WHAT IS EXPECTED – Transcribe the listing below in its entirety.

DATA PROVIDED –
==============================
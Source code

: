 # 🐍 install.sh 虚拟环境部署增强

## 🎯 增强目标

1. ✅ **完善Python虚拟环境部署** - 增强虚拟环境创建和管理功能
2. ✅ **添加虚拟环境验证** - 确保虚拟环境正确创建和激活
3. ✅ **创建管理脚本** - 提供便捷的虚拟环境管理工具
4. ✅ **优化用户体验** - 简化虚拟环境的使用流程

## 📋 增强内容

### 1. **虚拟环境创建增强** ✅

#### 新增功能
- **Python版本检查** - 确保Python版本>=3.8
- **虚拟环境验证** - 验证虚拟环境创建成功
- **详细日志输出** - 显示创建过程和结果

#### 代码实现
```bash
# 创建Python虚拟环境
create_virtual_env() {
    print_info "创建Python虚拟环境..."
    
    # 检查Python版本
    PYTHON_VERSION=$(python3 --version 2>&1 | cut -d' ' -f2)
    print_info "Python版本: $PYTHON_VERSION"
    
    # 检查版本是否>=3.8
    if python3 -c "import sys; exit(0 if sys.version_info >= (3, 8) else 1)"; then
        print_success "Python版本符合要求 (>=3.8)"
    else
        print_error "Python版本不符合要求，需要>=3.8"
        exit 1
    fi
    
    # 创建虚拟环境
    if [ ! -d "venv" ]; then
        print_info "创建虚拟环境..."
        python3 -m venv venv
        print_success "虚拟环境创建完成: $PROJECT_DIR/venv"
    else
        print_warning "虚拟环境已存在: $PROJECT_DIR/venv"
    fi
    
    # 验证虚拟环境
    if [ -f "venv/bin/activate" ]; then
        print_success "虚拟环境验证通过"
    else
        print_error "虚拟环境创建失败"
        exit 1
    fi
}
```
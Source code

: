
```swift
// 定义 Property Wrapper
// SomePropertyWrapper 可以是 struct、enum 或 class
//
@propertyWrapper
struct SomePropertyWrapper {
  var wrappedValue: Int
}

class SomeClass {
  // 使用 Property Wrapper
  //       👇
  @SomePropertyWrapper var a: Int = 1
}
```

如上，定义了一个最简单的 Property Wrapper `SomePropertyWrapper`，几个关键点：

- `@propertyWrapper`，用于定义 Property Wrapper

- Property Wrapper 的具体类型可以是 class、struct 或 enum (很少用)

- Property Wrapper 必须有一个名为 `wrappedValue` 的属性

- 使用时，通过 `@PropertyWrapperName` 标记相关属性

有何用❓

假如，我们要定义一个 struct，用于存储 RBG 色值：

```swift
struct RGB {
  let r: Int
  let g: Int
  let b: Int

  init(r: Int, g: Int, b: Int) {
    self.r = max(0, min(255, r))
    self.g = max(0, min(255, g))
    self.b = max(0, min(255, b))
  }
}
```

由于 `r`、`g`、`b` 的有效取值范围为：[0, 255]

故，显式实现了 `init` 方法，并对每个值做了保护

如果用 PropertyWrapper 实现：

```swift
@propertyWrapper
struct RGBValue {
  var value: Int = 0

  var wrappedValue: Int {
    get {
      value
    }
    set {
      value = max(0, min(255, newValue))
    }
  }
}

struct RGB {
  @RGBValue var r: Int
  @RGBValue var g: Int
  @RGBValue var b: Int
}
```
==============================
SOLUTION TO THE PROBLEM –
Source code

: # 🐍 install.sh 虚拟环境部署增强

## 🎯 增强目标

1. ✅ **完善Python虚拟环境部署** - 增强虚拟环境创建和管理功能
2. ✅ **添加虚拟环境验证** - 确保虚拟环境正确创建和激活
3. ✅ **创建管理脚本** - 提供便捷的虚拟环境管理工具
4. ✅ **优化用户体验** - 简化虚拟环境的使用流程

## 📋 增强内容

### 1. **虚拟环境创建增强** ✅

#### 新增功能
- **Python版本检查** - 确保Python版本>=3.8
- **虚拟环境验证** - 验证虚拟环境创建成功
- **详细日志输出** - 显示创建过程和结果

#### 代码实现
```bash
# 创建Python虚拟环境
create_virtual_env() {
    print_info "创建Python虚拟环境..."
    
    # 检查Python版本
    PYTHON_VERSION=$(python3 --version 2>&1 | cut -d' ' -f2)
    print_info "Python版本: $PYTHON_VERSION"
    
    # 检查版本是否>=3.8
    if python3 -c "import sys; exit(0 if sys.version_info >= (3, 8) else 1)"; then
        print_success "Python版本符合要求 (>=3.8)"
    else
        print_error "Python版本不符合要求，需要>=3.8"
        exit 1
    fi
    
    # 创建虚拟环境
    if [ ! -d "venv" ]; then
        print_info "创建虚拟环境..."
        python3 -m venv venv
        print_success "虚拟环境创建完成: $PROJECT_DIR/venv"
    else
        print_warning "虚拟环境已存在: $PROJECT_DIR/venv"
    fi
    
    # 验证虚拟环境
    if [ -f "venv/bin/activate" ]; then
        print_success "虚拟环境验证通过"
    else
        print_error "虚拟环境创建失败"
        exit 1
    fi
}
```
Source code

:
```swift
// 定义 Property Wrapper
// SomePropertyWrapper 可以是 struct、enum 或 class
//
@propertyWrapper
struct SomePropertyWrapper {
  var wrappedValue: Int
}

class SomeClass {
  // 使用 Property Wrapper
  //       👇
  @SomePropertyWrapper var a: Int = 1
}
```

如上，定义了一个最简单的 Property Wrapper `SomePropertyWrapper`，几个关键点：

- `@propertyWrapper`，用于定义 Property Wrapper

- Property Wrapper 的具体类型可以是 class、struct 或 enum (很少用)

- Property Wrapper 必须有一个名为 `wrappedValue` 的属性

- 使用时，通过 `@PropertyWrapperName` 标记相关属性

有何用❓

假如，我们要定义一个 struct，用于存储 RBG 色值：

```swift
struct RGB {
  let r: Int
  let g: Int
  let b: Int

  init(r: Int, g: Int, b: Int) {
    self.r = max(0, min(255, r))
    self.g = max(0, min(255, g))
    self.b = max(0, min(255, b))
  }
}
```

由于 `r`、`g`、`b` 的有效取值范围为：[0, 255]

故，显式实现了 `init` 方法，并对每个值做了保护

如果用 PropertyWrapper 实现：

```swift
@propertyWrapper
struct RGBValue {
  var value: Int = 0

  var wrappedValue: Int {
    get {
      value
    }
    set {
      value = max(0, min(255, newValue))
    }
  }
}

struct RGB {
  @RGBValue var r: Int
  @RGBValue var g: Int
  @RGBValue var b: Int
}
```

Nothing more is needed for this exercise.